● **Aim of the exercise**
Every record that follows should be copied exactly. No picture belongs in the copy.

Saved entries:
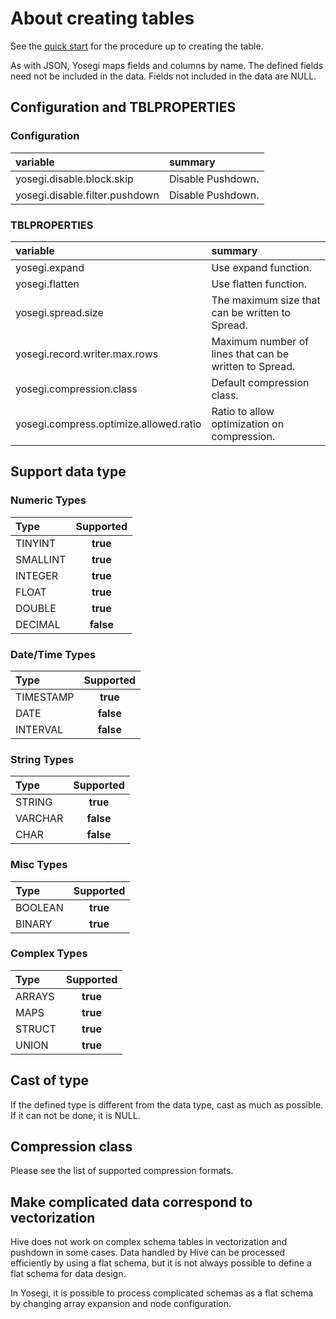 <!---
  Licensed under the Apache License, Version 2.0 (the "License");
  you may not use this file except in compliance with the License.
  You may obtain a copy of the License at

   http://www.apache.org/licenses/LICENSE-2.0

  Unless required by applicable law or agreed to in writing, software
  distributed under the License is distributed on an "AS IS" BASIS,
  WITHOUT WARRANTIES OR CONDITIONS OF ANY KIND, either express or implied.
  See the License for the specific language governing permissions and
  limitations under the License. See accompanying LICENSE file.
-->

# About creating tables

See the [quick start](quickstart.md) for the procedure up to creating the table.

As with JSON, Yosegi maps fields and columns by name.
The defined fields need not be included in the data. Fields not included in the data are NULL.

## Configuration and TBLPROPERTIES

### Configuration

| variable | summary |
|:-----------|:------------|
| yosegi.disable.block.skip | Disable Pushdown. |
| yosegi.disable.filter.pushdown | Disable Pushdown. |

### TBLPROPERTIES

| variable | summary |
|:-----------|:------------|
| yosegi.expand | Use expand function. |
| yosegi.flatten | Use flatten function. |
| yosegi.spread.size | The maximum size that can be written to Spread. |
| yosegi.record.writer.max.rows | Maximum number of lines that can be written to Spread. |
| yosegi.compression.class | Default compression class. |
| yosegi.compress.optimize.allowed.ratio | Ratio to allow optimization on compression. |

## Support data type

### Numeric Types
| Type       | Supported    |
|:-----------|:------------:|
|TINYINT|**true**|
|SMALLINT|**true**|
|INTEGER|**true**|
|FLOAT|**true**|
|DOUBLE|**true**|
|DECIMAL|**false**|

### Date/Time Types
| Type       | Supported    |
|:-----------|:------------:|
|TIMESTAMP|**true**|
|DATE|**false**|
|INTERVAL|**false**|

### String Types
| Type       | Supported    |
|:-----------|:------------:|
|STRING|**true**|
|VARCHAR|**false**|
|CHAR|**false**|

### Misc Types
| Type       | Supported    |
|:-----------|:------------:|
|BOOLEAN|**true**|
|BINARY|**true**|

### Complex Types
| Type       | Supported    |
|:-----------|:------------:|
|ARRAYS|**true**|
|MAPS|**true**|
|STRUCT|**true**|
|UNION|**true**|

## Cast of type
If the defined type is different from the data type, cast as much as possible.
If it can not be done, it is NULL.

## Compression class
Please see the list of supported compression formats.

## Make complicated data correspond to vectorization
Hive does not work on complex schema tables in vectorization and pushdown in some cases.
Data handled by Hive can be processed efficiently by using a flat schema, but it is not always possible to define a flat schema for data design.

In Yosegi, it is possible to process complicated schemas as a flat schema by changing array expansion and node configuration.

● **Finished task**
 <!---
  Licensed under the Apache License, Version 2.0 (the "License");
  you may not use this file except in compliance with the License.
  You may obtain a copy of the License at

   http://www.apache.org/licenses/LICENSE-2.0

  Unless required by applicable law or agreed to in writing, software
  distributed under the License is distributed on an "AS IS" BASIS,
  WITHOUT WARRANTIES OR CONDITIONS OF ANY KIND, either express or implied.
  See the License for the specific language governing permissions and
  limitations under the License. See accompanying LICENSE file.
-->

# About creating tables

See the [quick start](quickstart.md) for the procedure up to creating the table.

As with JSON, Yosegi maps fields and columns by name.
The defined fields need not be included in the data. Fields not included in the data are NULL.

## Configuration and TBLPROPERTIES

### Configuration

| variable | summary |
|:-----------|:------------|
| yosegi.disable.block.skip | Disable Pushdown. |
| yosegi.disable.filter.pushdown | Disable Pushdown. |

### TBLPROPERTIES

| variable | summary |
|:-----------|:------------|
| yosegi.expand | Use expand function. |
| yosegi.flatten | Use flatten function. |
| yosegi.spread.size | The maximum size that can be written to Spread. |
| yosegi.record.writer.max.rows | Maximum number of lines that can be written to Spread. |
| yosegi.compression.class | Default compression class. |
| yosegi.compress.optimize.allowed.ratio | Ratio to allow optimization on compression. |

## Support data type

### Numeric Types
| Type       | Supported    |
|:-----------|:------------:|
|TINYINT|**true**|
|SMALLINT|**true**|
|INTEGER|**true**|
|FLOAT|**true**|
|DOUBLE|**true**|
|DECIMAL|**false**|

### Date/Time Types
| Type       | Supported    |
|:-----------|:------------:|
|TIMESTAMP|**true**|
|DATE|**false**|
|INTERVAL|**false**|

### String Types
| Type       | Supported    |
|:-----------|:------------:|
|STRING|**true**|
|VARCHAR|**false**|
|CHAR|**false**|

### Misc Types
| Type       | Supported    |
|:-----------|:------------:|
|BOOLEAN|**true**|
|BINARY|**true**|

### Complex Types
| Type       | Supported    |
|:-----------|:------------:|
|ARRAYS|**true**|
|MAPS|**true**|
|STRUCT|**true**|
|UNION|**true**|

## Cast of type
If the defined type is different from the data type, cast as much as possible.
If it can not be done, it is NULL.

## Compression class
Please see the list of supported compression formats.

## Make complicated data correspond to vectorization
Hive does not work on complex schema tables in vectorization and pushdown in some cases.
Data handled by Hive can be processed efficiently by using a flat schema, but it is not always possible to define a flat schema for data design.

In Yosegi, it is possible to process complicated schemas as a flat schema by changing array expansion and node configuration.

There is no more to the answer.